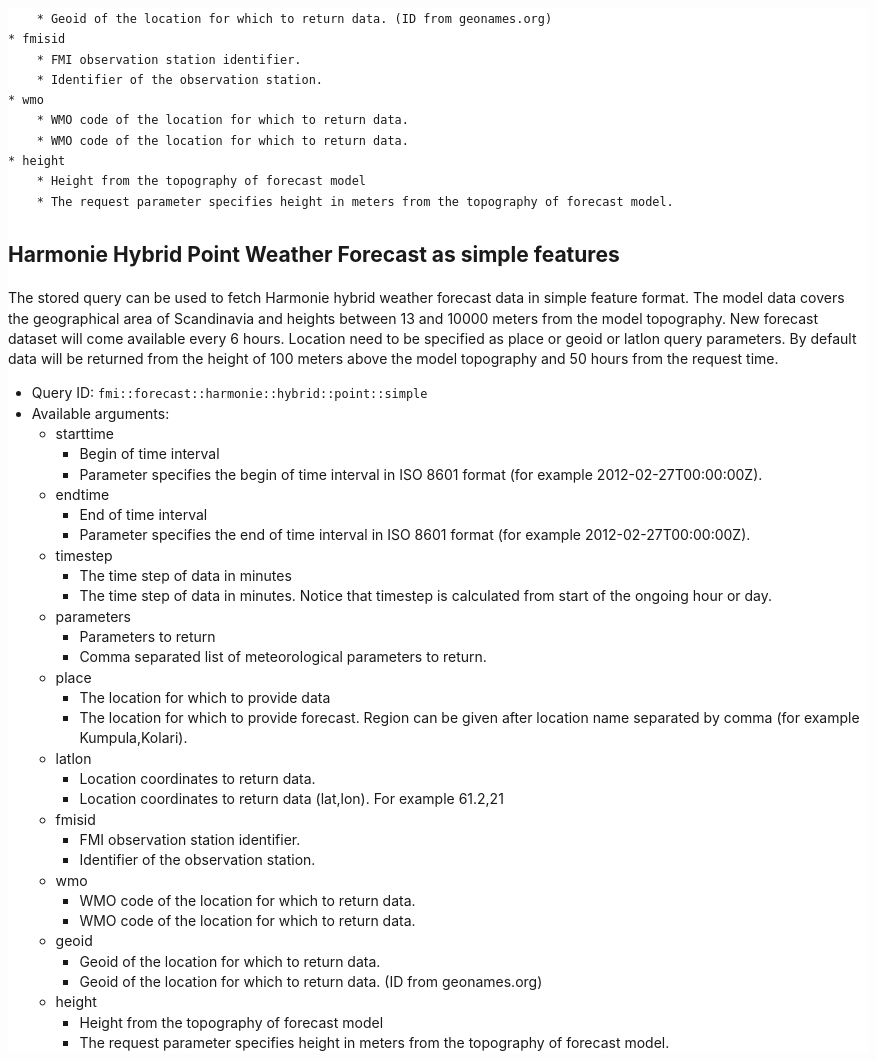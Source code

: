         * Geoid of the location for which to return data. (ID from geonames.org)
    * fmisid
        * FMI observation station identifier.
        * Identifier of the observation station.
    * wmo
        * WMO code of the location for which to return data.
        * WMO code of the location for which to return data.
    * height
        * Height from the topography of forecast model
        * The request parameter specifies height in meters from the topography of forecast model.


## Harmonie Hybrid Point Weather Forecast as simple features

The stored query can be used to fetch Harmonie hybrid weather forecast data in simple feature format. The model data covers the geographical area of Scandinavia and heights between 13 and 10000 meters from the model topography. New forecast dataset will come available every 6 hours. Location need to be specified as place or geoid or latlon query parameters. By default data will be returned from the height of 100 meters above the model topography and 50 hours from the request time.

* Query ID: `fmi::forecast::harmonie::hybrid::point::simple`
* Available arguments:
    * starttime
        * Begin of time interval
        * Parameter specifies the begin of time interval in ISO 8601 format (for example 2012-02-27T00:00:00Z).
    * endtime
        * End of time interval
        * Parameter specifies the end of time interval in ISO 8601 format (for example 2012-02-27T00:00:00Z).
    * timestep
        * The time step of data in minutes
        * The time step of data in minutes. Notice that timestep is calculated from start of the ongoing hour or day.
    * parameters
        * Parameters to return
        * Comma separated list of meteorological parameters to return.
    * place
        * The location for which to provide data
        * The location for which to provide forecast. Region can be given after location name separated by comma (for example Kumpula,Kolari).
    * latlon
        * Location coordinates to return data.
        * Location coordinates to return data  (lat,lon). For example 61.2,21
    * fmisid
        * FMI observation station identifier.
        * Identifier of the observation station.
    * wmo
        * WMO code of the location for which to return data.
        * WMO code of the location for which to return data.
    * geoid
        * Geoid of the location for which to return data.
        * Geoid of the location for which to return data. (ID from geonames.org)
    * height
        * Height from the topography of forecast model
        * The request parameter specifies height in meters from the topography of forecast model.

******

◆ WORK ORDER ◆
The lines needed are those in the data above that hold the string "latlon"; copy each of them.

◆ RESPONSE FOR THIS EXERCISE ◆
The stored query can be used to fetch Harmonie hybrid weather forecast data in simple feature format. The model data covers the geographical area of Scandinavia and heights between 13 and 10000 meters from the model topography. New forecast dataset will come available every 6 hours. Location need to be specified as place or geoid or latlon query parameters. By default data will be returned from the height of 100 meters above the model topography and 50 hours from the request time.
    * latlon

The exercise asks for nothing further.